**Problem statement:**
Where the listing shows an image, skip it and output all other material unchanged.

**Data for this exercise:**

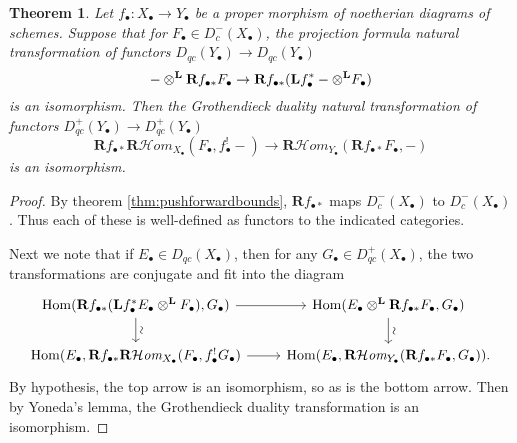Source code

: \documentclass[proquest]{uwthesis}[2014/11/13]
\newtheorem{theorem}{Theorem}[section]
\theoremstyle{definition}
\DeclareMathOperator{\Hom}{Hom}
\newcommand{\cHom}{\mathcal{H} \textit{om}}
\newcommand{\bL}{\textbf{L}}
\newcommand{\bR}{\textbf{R}}
\newcommand{\otimesL}{\otimes^{\bf L}}
\begin{document}
\begin{theorem}
	Let $f_\bullet : X_\bullet \rightarrow Y_\bullet$ be a proper morphism of noetherian diagrams of schemes.
	Suppose that for $F_\bullet \in D_{c}^-(X_\bullet)$, the projection formula natural transformation of functors $D_{qc}(Y_\bullet) \rightarrow D_{qc}(Y_\bullet)$
	\[
		- \otimesL \bR f_{\bullet *} F_\bullet \rightarrow \bR f_{\bullet *}(\bL f_\bullet^* - \otimesL F_\bullet)
	\]
	is an isomorphism.
	Then the Grothendieck duality natural transformation of functors $D_{qc}^+(Y_\bullet) \rightarrow D_{qc}^+(Y_\bullet)$
	\[
		\bR f_{\bullet *} \bR \cHom_{X_\bullet} (F_\bullet, f_\bullet^! -) \rightarrow \bR \cHom_{Y_\bullet} (\bR f_{\bullet *} F_\bullet, -)
	\]
	is an isomorphism.
\end{theorem}
\begin{proof}
	By theorem \ref{thm:pushforwardbounds}, $\bR f_{\bullet *}$ maps $D^-_{c}(X_\bullet)$ to $D_c^-(X_\bullet)$.
	Thus each of these is well-defined as functors to the indicated categories.
	
	Next we note that if $E_\bullet \in D_{qc}(X_\bullet)$, then for any $G_\bullet \in D_{qc}^+(X_\bullet)$, the two transformations are conjugate and fit into the diagram
	\[
	\begin{tikzcd}
		\Hom(\bR f_{\bullet *}(\bL f_\bullet^* E_\bullet \otimesL F_\bullet), G_\bullet) \arrow{d}[sloped, above]{\sim} \arrow{r} & \Hom(E_\bullet \otimesL \bR f_{\bullet *} F_\bullet, G_\bullet) \arrow{d}[sloped, above]{\sim} \\
		\Hom(E_\bullet, \bR f_{\bullet *} \bR \cHom_{X_\bullet} (F_\bullet, f_\bullet^! G_\bullet) \arrow{r} & \Hom(E_\bullet, \bR \cHom_{Y_\bullet} (\bR f_{\bullet *} F_\bullet, G_\bullet)).
	\end{tikzcd}
	\]
	By hypothesis, the top arrow is an isomorphism, so as is the bottom arrow.
	Then by Yoneda's lemma, the Grothendieck duality transformation is an isomorphism.
\end{proof}
\end{document}
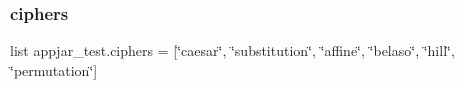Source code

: \subsubsection{\texorpdfstring{ciphers}{ciphers}}
{\footnotesize\ttfamily list appjar\+\_\+test.\+ciphers = \mbox{[}\char`\"{}caesar\char`\"{}, \char`\"{}substitution\char`\"{}, \char`\"{}affine\char`\"{}, \char`\"{}belaso\char`\"{}, \char`\"{}hill\char`\"{}, \char`\"{}permutation\char`\"{}\mbox{]}}

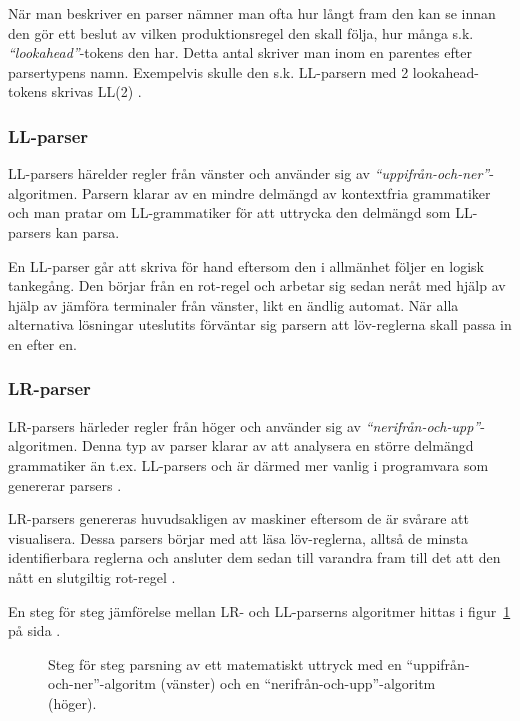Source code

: När man beskriver en parser nämner man ofta hur långt fram den kan se innan
den gör ett beslut av vilken produktionsregel den skall följa, hur många s.k.
\textit{``lookahead''}-tokens den har. Detta antal skriver man inom en
parentes efter parsertypens namn. Exempelvis skulle den s.k. LL-parsern med 2
lookahead-tokens skrivas LL(2) \citep[s. 69]{sm09}.

\subsubsection{LL-parser}

LL-parsers härelder regler från vänster och använder sig av
\textit{``uppifrån-och-ner''}-algoritmen. Parsern klarar av en mindre delmängd
av kontextfria grammatiker och man pratar om LL-grammatiker för att uttrycka
den delmängd som LL-parsers kan parsa.

En LL-parser går att skriva för hand eftersom den i allmänhet följer en logisk
tankegång. Den börjar från en rot-regel och arbetar sig sedan neråt
med hjälp av hjälp av jämföra terminaler från vänster, likt en ändlig
automat. När alla alternativa lösningar uteslutits förväntar sig parsern att
löv-reglerna skall passa in en efter en.

\subsubsection{LR-parser}

LR-parsers härleder regler från höger och använder sig av
\textit{``nerifrån-och-upp''}-algoritmen. Denna typ av parser klarar av att
analysera en större delmängd grammatiker än t.ex. LL-parsers och är därmed mer
vanlig i programvara som genererar parsers \citep[s. 61]{aa06}.

LR-parsers genereras huvudsakligen av maskiner eftersom de är svårare att
visualisera. Dessa parsers börjar med att läsa löv-reglerna, alltså de minsta
identifierbara reglerna och ansluter dem sedan till varandra fram till det att
den nått en slutgiltig rot-regel \citep[s. 67]{sm09}.

En steg för steg jämförelse mellan LR- och LL-parserns algoritmer hittas i
figur~\ref{fig:ll-vs-lr} på sida \pageref{fig:ll-vs-lr}.

\begin{figure}[ht]
  \begin{minipage}[t]{0.5\textwidth}
  \end{minipage}%
  \begin{minipage}[t]{0.5\textwidth}
  \end{minipage}%
  \caption{Steg för steg parsning av ett matematiskt uttryck med en
    ``uppifrån-och-ner''-algoritm (vänster) och en
    ``nerifrån-och-upp''-algoritm (höger).}
  \label{fig:ll-vs-lr}
\end{figure}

**Exercise answer:**
Source code

: \documentclass[proquest]{uwthesis}[2014/11/13]
\newtheorem{theorem}{Theorem}[section]
\theoremstyle{definition}
\DeclareMathOperator{\Hom}{Hom}
\newcommand{\cHom}{\mathcal{H} \textit{om}}
\newcommand{\bL}{\textbf{L}}
\newcommand{\bR}{\textbf{R}}
\newcommand{\otimesL}{\otimes^{\bf L}}
\begin{document}
\begin{theorem}
	Let $f_\bullet : X_\bullet \rightarrow Y_\bullet$ be a proper morphism of noetherian diagrams of schemes.
	Suppose that for $F_\bullet \in D_{c}^-(X_\bullet)$, the projection formula natural transformation of functors $D_{qc}(Y_\bullet) \rightarrow D_{qc}(Y_\bullet)$
	\[
		- \otimesL \bR f_{\bullet *} F_\bullet \rightarrow \bR f_{\bullet *}(\bL f_\bullet^* - \otimesL F_\bullet)
	\]
	is an isomorphism.
	Then the Grothendieck duality natural transformation of functors $D_{qc}^+(Y_\bullet) \rightarrow D_{qc}^+(Y_\bullet)$
	\[
		\bR f_{\bullet *} \bR \cHom_{X_\bullet} (F_\bullet, f_\bullet^! -) \rightarrow \bR \cHom_{Y_\bullet} (\bR f_{\bullet *} F_\bullet, -)
	\]
	is an isomorphism.
\end{theorem}
\begin{proof}
	By theorem \ref{thm:pushforwardbounds}, $\bR f_{\bullet *}$ maps $D^-_{c}(X_\bullet)$ to $D_c^-(X_\bullet)$.
	Thus each of these is well-defined as functors to the indicated categories.
	
	Next we note that if $E_\bullet \in D_{qc}(X_\bullet)$, then for any $G_\bullet \in D_{qc}^+(X_\bullet)$, the two transformations are conjugate and fit into the diagram
	\[
	\begin{tikzcd}
		\Hom(\bR f_{\bullet *}(\bL f_\bullet^* E_\bullet \otimesL F_\bullet), G_\bullet) \arrow{d}[sloped, above]{\sim} \arrow{r} & \Hom(E_\bullet \otimesL \bR f_{\bullet *} F_\bullet, G_\bullet) \arrow{d}[sloped, above]{\sim} \\
		\Hom(E_\bullet, \bR f_{\bullet *} \bR \cHom_{X_\bullet} (F_\bullet, f_\bullet^! G_\bullet) \arrow{r} & \Hom(E_\bullet, \bR \cHom_{Y_\bullet} (\bR f_{\bullet *} F_\bullet, G_\bullet)).
	\end{tikzcd}
	\]
	By hypothesis, the top arrow is an isomorphism, so as is the bottom arrow.
	Then by Yoneda's lemma, the Grothendieck duality transformation is an isomorphism.
\end{proof}
\end{document}
Source code

: \subsubsection{\texorpdfstring{ciphers}{ciphers}}
{\footnotesize\ttfamily list appjar\+\_\+test.\+ciphers = \mbox{[}\char`\"{}caesar\char`\"{}, \char`\"{}substitution\char`\"{}, \char`\"{}affine\char`\"{}, \char`\"{}belaso\char`\"{}, \char`\"{}hill\char`\"{}, \char`\"{}permutation\char`\"{}\mbox{]}}

Source code

: När man beskriver en parser nämner man ofta hur långt fram den kan se innan
den gör ett beslut av vilken produktionsregel den skall följa, hur många s.k.
\textit{``lookahead''}-tokens den har. Detta antal skriver man inom en
parentes efter parsertypens namn. Exempelvis skulle den s.k. LL-parsern med 2
lookahead-tokens skrivas LL(2) \citep[s. 69]{sm09}.

\subsubsection{LL-parser}

LL-parsers härelder regler från vänster och använder sig av
\textit{``uppifrån-och-ner''}-algoritmen. Parsern klarar av en mindre delmängd
av kontextfria grammatiker och man pratar om LL-grammatiker för att uttrycka
den delmängd som LL-parsers kan parsa.

En LL-parser går att skriva för hand eftersom den i allmänhet följer en logisk
tankegång. Den börjar från en rot-regel och arbetar sig sedan neråt
med hjälp av hjälp av jämföra terminaler från vänster, likt en ändlig
automat. När alla alternativa lösningar uteslutits förväntar sig parsern att
löv-reglerna skall passa in en efter en.

\subsubsection{LR-parser}

LR-parsers härleder regler från höger och använder sig av
\textit{``nerifrån-och-upp''}-algoritmen. Denna typ av parser klarar av att
analysera en större delmängd grammatiker än t.ex. LL-parsers och är därmed mer
vanlig i programvara som genererar parsers \citep[s. 61]{aa06}.

LR-parsers genereras huvudsakligen av maskiner eftersom de är svårare att
visualisera. Dessa parsers börjar med att läsa löv-reglerna, alltså de minsta
identifierbara reglerna och ansluter dem sedan till varandra fram till det att
den nått en slutgiltig rot-regel \citep[s. 67]{sm09}.

En steg för steg jämförelse mellan LR- och LL-parserns algoritmer hittas i
figur~\ref{fig:ll-vs-lr} på sida \pageref{fig:ll-vs-lr}.

\begin{figure}[ht]
  \begin{minipage}[t]{0.5\textwidth}
  \end{minipage}%
  \begin{minipage}[t]{0.5\textwidth}
  \end{minipage}%
  \caption{Steg för steg parsning av ett matematiskt uttryck med en
    ``uppifrån-och-ner''-algoritm (vänster) och en
    ``nerifrån-och-upp''-algoritm (höger).}
  \label{fig:ll-vs-lr}
\end{figure}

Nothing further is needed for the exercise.